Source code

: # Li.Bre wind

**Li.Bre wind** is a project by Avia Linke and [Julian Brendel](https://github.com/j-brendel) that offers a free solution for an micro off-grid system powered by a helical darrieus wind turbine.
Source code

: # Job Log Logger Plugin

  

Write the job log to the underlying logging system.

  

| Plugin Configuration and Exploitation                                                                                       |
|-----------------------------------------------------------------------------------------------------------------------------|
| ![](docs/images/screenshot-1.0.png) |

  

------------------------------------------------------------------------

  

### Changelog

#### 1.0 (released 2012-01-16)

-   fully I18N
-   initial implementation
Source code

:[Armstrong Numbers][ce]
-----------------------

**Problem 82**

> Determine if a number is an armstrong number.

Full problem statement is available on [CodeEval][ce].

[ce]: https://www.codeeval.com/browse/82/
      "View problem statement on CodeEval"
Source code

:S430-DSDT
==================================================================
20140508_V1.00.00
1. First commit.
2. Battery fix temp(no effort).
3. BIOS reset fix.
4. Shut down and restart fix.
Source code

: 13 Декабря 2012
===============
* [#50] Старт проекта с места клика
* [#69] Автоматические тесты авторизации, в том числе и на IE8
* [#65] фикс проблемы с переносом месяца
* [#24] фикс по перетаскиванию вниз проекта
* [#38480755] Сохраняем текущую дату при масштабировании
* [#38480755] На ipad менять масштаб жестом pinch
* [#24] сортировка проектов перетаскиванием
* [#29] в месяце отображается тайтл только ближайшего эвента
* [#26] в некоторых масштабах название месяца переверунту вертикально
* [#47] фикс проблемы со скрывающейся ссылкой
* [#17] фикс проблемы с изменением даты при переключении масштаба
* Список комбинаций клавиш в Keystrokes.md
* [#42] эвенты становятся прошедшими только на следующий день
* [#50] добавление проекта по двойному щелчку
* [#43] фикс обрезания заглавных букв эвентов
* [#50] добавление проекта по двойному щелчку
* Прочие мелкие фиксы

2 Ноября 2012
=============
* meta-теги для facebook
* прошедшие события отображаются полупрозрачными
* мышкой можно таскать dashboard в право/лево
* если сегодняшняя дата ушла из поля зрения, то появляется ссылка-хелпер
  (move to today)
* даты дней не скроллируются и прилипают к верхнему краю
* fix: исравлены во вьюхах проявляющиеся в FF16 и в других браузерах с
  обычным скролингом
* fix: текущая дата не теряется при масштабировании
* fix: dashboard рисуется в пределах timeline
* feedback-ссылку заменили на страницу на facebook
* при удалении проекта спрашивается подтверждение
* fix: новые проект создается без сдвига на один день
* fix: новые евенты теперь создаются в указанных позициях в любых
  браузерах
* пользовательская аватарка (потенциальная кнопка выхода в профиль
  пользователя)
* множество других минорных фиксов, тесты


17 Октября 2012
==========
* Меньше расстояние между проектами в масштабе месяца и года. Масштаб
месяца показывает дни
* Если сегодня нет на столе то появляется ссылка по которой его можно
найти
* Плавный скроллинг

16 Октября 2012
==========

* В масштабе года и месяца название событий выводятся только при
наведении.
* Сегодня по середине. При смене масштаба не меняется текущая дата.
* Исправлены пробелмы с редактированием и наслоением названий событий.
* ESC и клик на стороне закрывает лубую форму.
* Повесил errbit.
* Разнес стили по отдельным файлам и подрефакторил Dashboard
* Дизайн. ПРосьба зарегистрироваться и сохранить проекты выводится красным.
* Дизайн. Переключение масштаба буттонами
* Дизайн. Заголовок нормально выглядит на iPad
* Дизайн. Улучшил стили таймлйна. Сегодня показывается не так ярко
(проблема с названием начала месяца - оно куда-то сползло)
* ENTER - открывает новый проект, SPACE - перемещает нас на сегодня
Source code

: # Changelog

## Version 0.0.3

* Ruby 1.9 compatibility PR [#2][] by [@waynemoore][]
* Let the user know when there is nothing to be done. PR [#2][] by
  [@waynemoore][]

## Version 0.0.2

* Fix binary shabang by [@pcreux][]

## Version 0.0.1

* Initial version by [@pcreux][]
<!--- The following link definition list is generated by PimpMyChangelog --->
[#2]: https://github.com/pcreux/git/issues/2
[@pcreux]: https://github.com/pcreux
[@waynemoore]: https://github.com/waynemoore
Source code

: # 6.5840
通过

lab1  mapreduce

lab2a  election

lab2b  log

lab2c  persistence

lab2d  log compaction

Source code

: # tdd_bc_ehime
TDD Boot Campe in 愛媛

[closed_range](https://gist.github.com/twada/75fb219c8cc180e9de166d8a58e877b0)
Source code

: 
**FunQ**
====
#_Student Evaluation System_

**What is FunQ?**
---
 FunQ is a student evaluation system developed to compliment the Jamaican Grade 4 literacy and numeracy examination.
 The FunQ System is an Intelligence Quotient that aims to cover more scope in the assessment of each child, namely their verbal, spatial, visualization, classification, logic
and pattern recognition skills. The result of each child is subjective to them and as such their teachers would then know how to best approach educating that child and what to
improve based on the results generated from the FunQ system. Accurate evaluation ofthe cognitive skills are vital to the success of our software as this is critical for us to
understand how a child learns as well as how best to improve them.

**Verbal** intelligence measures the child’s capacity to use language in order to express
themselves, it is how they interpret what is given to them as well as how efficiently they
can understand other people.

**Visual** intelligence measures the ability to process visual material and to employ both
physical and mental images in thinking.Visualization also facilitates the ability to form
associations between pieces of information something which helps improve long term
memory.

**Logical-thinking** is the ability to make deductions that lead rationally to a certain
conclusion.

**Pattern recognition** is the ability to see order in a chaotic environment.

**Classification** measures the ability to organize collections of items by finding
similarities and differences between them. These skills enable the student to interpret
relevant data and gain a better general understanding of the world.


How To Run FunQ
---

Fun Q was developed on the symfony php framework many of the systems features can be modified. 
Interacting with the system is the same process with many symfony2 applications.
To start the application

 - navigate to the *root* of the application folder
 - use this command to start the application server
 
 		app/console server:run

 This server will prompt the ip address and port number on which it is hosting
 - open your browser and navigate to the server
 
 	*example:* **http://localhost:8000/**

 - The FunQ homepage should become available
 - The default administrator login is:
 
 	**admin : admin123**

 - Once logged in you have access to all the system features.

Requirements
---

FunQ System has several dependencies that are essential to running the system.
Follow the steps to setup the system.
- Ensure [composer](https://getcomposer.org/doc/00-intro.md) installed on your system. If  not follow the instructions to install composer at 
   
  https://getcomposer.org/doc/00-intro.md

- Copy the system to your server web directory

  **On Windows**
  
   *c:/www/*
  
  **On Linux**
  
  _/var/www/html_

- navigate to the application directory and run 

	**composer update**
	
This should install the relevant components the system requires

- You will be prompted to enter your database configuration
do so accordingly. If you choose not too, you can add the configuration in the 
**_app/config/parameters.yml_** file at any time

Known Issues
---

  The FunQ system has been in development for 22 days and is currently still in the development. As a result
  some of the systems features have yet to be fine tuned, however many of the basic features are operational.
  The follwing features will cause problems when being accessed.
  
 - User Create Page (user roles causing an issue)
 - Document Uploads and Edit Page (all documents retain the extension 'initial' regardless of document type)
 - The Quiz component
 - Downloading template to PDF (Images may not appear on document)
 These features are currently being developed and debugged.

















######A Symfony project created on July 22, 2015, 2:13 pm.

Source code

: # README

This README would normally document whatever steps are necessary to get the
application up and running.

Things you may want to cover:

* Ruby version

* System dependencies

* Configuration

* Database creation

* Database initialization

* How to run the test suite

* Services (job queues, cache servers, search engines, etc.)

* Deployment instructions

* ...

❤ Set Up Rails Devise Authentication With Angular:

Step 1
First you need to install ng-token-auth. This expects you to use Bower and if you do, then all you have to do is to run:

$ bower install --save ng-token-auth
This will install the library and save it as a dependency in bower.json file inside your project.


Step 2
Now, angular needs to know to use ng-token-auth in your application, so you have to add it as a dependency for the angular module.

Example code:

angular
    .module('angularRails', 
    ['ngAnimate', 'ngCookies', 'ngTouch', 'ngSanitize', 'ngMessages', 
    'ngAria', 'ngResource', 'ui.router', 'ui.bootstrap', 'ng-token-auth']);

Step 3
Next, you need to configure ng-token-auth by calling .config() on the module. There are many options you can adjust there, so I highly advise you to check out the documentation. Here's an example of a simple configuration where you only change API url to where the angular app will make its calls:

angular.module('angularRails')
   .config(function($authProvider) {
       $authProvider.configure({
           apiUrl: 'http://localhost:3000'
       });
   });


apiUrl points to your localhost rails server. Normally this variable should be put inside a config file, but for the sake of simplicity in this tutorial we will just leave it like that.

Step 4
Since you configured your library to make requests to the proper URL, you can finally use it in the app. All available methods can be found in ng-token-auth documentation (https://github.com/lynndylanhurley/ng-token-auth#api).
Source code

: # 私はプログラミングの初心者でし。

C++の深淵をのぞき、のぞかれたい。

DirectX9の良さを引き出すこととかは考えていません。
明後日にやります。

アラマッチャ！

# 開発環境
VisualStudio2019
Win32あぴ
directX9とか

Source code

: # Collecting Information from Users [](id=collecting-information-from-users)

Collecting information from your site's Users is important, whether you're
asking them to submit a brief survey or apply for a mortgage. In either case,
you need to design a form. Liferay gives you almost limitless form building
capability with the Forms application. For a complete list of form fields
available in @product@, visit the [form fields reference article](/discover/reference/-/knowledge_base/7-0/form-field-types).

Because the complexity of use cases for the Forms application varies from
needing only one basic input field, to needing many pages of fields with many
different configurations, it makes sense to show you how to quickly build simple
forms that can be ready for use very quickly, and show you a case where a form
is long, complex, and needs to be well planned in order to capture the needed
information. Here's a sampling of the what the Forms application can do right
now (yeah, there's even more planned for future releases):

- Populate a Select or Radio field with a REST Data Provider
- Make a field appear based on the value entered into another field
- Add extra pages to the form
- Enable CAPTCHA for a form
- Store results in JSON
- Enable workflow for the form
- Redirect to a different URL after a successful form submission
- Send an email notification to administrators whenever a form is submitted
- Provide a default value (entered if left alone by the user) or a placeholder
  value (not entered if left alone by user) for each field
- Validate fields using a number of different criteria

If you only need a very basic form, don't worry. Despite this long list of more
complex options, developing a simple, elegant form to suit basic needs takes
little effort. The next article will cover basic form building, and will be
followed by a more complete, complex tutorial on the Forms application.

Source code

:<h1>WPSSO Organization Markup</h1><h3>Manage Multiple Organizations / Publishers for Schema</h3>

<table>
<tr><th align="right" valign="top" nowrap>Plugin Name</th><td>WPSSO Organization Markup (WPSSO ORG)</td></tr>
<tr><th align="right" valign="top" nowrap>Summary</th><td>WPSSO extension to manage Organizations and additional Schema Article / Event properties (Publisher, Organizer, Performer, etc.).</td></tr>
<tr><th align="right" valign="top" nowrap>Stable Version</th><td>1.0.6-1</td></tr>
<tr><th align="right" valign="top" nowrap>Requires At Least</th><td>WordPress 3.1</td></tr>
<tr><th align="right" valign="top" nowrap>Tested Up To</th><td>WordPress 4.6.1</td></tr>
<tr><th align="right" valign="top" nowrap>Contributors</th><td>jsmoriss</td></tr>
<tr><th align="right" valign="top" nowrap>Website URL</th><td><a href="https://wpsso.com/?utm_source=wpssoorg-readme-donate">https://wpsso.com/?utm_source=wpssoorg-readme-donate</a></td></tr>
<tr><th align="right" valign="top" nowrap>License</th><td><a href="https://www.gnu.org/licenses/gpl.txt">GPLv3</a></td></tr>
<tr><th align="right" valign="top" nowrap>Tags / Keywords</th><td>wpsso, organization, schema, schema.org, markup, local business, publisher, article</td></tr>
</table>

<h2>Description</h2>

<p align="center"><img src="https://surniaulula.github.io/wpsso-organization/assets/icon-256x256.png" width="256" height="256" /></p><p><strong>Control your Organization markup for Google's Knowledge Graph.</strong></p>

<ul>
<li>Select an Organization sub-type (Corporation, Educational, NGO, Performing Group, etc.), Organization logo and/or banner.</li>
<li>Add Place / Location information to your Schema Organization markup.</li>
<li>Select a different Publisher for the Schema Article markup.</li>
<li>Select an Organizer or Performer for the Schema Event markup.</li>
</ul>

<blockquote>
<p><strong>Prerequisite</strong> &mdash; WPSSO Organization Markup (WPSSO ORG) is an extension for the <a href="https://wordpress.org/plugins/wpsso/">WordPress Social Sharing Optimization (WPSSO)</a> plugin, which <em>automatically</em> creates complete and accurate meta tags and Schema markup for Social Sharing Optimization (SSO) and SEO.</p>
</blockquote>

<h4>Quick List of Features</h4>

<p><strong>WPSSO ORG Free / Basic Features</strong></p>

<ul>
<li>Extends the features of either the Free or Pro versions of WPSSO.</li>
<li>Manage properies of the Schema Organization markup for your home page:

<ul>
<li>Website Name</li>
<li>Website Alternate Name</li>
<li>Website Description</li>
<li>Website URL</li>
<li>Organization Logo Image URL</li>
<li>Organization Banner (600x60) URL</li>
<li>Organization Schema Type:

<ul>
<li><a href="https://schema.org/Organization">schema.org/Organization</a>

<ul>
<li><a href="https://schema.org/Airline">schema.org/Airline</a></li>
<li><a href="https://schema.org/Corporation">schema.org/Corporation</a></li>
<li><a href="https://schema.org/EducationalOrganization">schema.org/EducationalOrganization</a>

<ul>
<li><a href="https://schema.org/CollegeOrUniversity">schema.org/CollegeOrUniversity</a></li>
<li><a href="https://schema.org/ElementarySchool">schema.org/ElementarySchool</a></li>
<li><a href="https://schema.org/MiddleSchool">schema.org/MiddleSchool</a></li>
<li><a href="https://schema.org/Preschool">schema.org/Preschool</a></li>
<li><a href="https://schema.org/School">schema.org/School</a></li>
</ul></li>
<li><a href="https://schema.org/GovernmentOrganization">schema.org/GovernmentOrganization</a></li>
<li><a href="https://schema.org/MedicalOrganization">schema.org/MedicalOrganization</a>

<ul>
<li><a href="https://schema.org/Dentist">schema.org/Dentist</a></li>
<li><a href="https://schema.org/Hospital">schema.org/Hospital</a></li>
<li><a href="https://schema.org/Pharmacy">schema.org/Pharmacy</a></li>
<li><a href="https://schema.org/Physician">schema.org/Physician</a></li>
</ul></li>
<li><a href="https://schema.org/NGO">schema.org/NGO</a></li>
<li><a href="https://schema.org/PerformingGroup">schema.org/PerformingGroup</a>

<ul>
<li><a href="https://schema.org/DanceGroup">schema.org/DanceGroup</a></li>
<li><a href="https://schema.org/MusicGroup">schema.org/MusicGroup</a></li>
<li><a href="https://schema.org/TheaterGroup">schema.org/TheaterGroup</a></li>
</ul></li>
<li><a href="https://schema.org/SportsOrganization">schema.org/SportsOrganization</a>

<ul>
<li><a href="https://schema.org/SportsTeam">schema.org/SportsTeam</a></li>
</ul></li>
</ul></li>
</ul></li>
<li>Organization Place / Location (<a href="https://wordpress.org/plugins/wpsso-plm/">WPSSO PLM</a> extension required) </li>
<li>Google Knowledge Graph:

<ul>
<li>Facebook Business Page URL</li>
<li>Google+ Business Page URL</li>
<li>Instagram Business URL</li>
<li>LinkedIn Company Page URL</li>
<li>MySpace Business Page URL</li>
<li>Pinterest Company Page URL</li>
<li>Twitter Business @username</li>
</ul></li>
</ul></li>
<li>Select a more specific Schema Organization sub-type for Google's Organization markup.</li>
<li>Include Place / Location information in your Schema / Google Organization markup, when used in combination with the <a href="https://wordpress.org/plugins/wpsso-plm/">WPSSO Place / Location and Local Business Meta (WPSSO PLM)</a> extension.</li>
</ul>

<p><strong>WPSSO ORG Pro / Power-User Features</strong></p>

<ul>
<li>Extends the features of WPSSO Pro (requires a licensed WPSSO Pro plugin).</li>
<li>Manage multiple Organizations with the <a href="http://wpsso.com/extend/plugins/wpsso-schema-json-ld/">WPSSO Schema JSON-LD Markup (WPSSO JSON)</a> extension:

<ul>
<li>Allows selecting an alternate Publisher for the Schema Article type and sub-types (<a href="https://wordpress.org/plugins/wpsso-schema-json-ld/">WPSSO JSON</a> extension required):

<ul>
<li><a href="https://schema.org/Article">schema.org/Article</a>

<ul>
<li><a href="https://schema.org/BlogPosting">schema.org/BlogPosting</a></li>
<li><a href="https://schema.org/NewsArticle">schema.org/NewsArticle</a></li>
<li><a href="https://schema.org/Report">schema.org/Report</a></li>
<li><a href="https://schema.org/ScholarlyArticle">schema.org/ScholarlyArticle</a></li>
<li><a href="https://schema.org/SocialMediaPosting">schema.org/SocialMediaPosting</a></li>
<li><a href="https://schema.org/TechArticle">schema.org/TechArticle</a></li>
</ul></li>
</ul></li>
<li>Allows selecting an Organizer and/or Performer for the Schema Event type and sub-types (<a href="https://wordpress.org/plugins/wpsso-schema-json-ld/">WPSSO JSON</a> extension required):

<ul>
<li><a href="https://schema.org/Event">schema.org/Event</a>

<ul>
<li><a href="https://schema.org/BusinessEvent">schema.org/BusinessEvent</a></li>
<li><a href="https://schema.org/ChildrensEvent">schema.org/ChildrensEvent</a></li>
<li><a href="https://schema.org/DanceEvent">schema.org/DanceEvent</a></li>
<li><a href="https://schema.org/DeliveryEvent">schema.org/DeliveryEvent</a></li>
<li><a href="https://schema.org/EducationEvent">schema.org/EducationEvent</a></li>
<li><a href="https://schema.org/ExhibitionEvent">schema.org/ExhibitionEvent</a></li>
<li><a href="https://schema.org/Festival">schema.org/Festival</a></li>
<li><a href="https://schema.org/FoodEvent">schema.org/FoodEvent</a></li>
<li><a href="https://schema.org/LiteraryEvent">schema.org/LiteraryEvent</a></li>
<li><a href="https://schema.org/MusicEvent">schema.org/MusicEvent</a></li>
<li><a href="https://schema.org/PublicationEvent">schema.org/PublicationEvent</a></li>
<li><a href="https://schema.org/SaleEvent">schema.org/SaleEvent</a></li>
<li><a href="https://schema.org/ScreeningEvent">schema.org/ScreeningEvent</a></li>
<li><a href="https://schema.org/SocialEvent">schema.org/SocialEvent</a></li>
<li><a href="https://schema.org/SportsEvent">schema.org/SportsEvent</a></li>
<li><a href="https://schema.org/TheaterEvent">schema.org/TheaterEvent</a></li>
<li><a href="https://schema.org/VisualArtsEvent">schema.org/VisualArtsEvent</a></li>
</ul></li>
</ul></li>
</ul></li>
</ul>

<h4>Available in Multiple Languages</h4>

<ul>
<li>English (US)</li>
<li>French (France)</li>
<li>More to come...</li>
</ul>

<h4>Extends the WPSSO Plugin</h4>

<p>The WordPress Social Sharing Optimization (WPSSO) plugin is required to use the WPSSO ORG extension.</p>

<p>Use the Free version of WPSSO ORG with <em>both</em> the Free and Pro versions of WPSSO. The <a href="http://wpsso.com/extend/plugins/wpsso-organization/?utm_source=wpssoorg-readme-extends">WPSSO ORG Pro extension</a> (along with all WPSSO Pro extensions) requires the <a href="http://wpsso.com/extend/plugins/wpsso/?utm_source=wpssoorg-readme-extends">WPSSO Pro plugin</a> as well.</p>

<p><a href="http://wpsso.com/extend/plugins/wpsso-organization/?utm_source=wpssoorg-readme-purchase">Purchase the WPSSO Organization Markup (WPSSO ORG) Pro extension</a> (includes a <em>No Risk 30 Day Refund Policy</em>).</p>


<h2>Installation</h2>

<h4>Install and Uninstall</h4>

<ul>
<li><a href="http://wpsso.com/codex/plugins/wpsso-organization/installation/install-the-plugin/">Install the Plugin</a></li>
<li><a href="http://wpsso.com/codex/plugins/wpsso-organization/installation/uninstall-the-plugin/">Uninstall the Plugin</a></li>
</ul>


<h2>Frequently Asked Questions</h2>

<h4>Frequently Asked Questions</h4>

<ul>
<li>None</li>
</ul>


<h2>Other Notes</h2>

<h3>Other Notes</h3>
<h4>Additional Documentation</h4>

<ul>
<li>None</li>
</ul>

§ PROBLEM:
Retype the records above, but only those lines that fall between the line containing "<li>Select a more" and the line containing "<li>Extends the features of WPSSO", with both of those lines included, exactly as written.

§ EXERCISE SOLUTION:
<li>Select a more specific Schema Organization sub-type for Google's Organization markup.</li>
<li>Include Place / Location information in your Schema / Google Organization markup, when used in combination with the <a href="https://wordpress.org/plugins/wpsso-plm/">WPSSO Place / Location and Local Business Meta (WPSSO PLM)</a> extension.</li>
</ul>

<p><strong>WPSSO ORG Pro / Power-User Features</strong></p>

<ul>
<li>Extends the features of WPSSO Pro (requires a licensed WPSSO Pro plugin).</li>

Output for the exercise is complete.